◆ Task statement
From the first line of the entries below through the line holding "Play-Asia is a", write out every line exactly, please, and leave out the pictures.

─── Source data

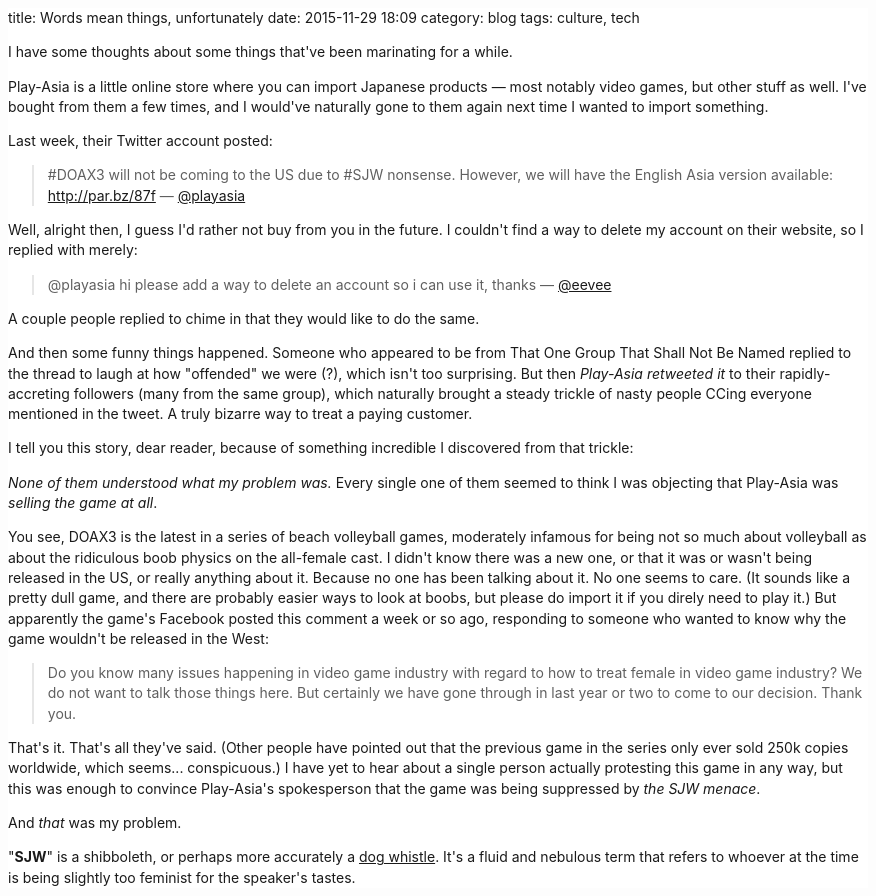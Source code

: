 title: Words mean things, unfortunately
date: 2015-11-29 18:09
category: blog
tags: culture, tech


I have some thoughts about some things that've been marinating for a while.




Play-Asia is a little online store where you can import Japanese products — most notably video games, but other stuff as well.  I've bought from them a few times, and I would've naturally gone to them again next time I wanted to import something.

Last week, their Twitter account posted:

> \#DOAX3 will not be coming to the US due to #SJW nonsense. However, we will have the English Asia version available: http://par.bz/87f — [@playasia](https://twitter.com/playasia/status/669343456423100416)

Well, alright then, I guess I'd rather not buy from you in the future.  I couldn't find a way to delete my account on their website, so I replied with merely:

> @playasia hi please add a way to delete an account so i can use it, thanks — [@eevee](https://twitter.com/eevee/status/669355407349972992)

A couple people replied to chime in that they would like to do the same.

And then some funny things happened.  Someone who appeared to be from That One Group That Shall Not Be Named replied to the thread to laugh at how "offended" we were (?), which isn't too surprising.  But then _Play-Asia retweeted it_ to their rapidly-accreting followers (many from the same group), which naturally brought a steady trickle of nasty people CCing everyone mentioned in the tweet.  A truly bizarre way to treat a paying customer.

I tell you this story, dear reader, because of something incredible I discovered from that trickle:

_None of them understood what my problem was._  Every single one of them seemed to think I was objecting that Play-Asia was _selling the game at all_.

You see, DOAX3 is the latest in a series of beach volleyball games, moderately infamous for being not so much about volleyball as about the ridiculous boob physics on the all-female cast.  I didn't know there was a new one, or that it was or wasn't being released in the US, or really anything about it.  Because no one has been talking about it.  No one seems to care.  (It sounds like a pretty dull game, and there are probably easier ways to look at boobs, but please do import it if you direly need to play it.)  But apparently the game's Facebook posted this comment a week or so ago, responding to someone who wanted to know why the game wouldn't be released in the West:

> Do you know many issues happening in video game industry with regard to how to treat female in video game industry?  We do not want to talk those things here.  But certainly we have gone through in last year or two to come to our decision.  Thank you.

That's it.  That's all they've said.  (Other people have pointed out that the previous game in the series only ever sold 250k copies worldwide, which seems...  conspicuous.)  I have yet to hear about a single person actually protesting this game in any way, but this was enough to convince Play-Asia's spokesperson that the game was being suppressed by _the SJW menace_.

And _that_ was my problem.

"**SJW**" is a shibboleth, or perhaps more accurately a [dog whistle](https://en.wikipedia.org/wiki/Dog-whistle_politics).  It's a fluid and nebulous term that refers to whoever at the time is being slightly too feminist for the speaker's tastes.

──────

◆ Response
Source code

: title: Words mean things, unfortunately
date: 2015-11-29 18:09
category: blog
tags: culture, tech


I have some thoughts about some things that've been marinating for a while.




Play-Asia is a little online store where you can import Japanese products — most notably video games, but other stuff as well.  I've bought from them a few times, and I would've naturally gone to them again next time I wanted to import something.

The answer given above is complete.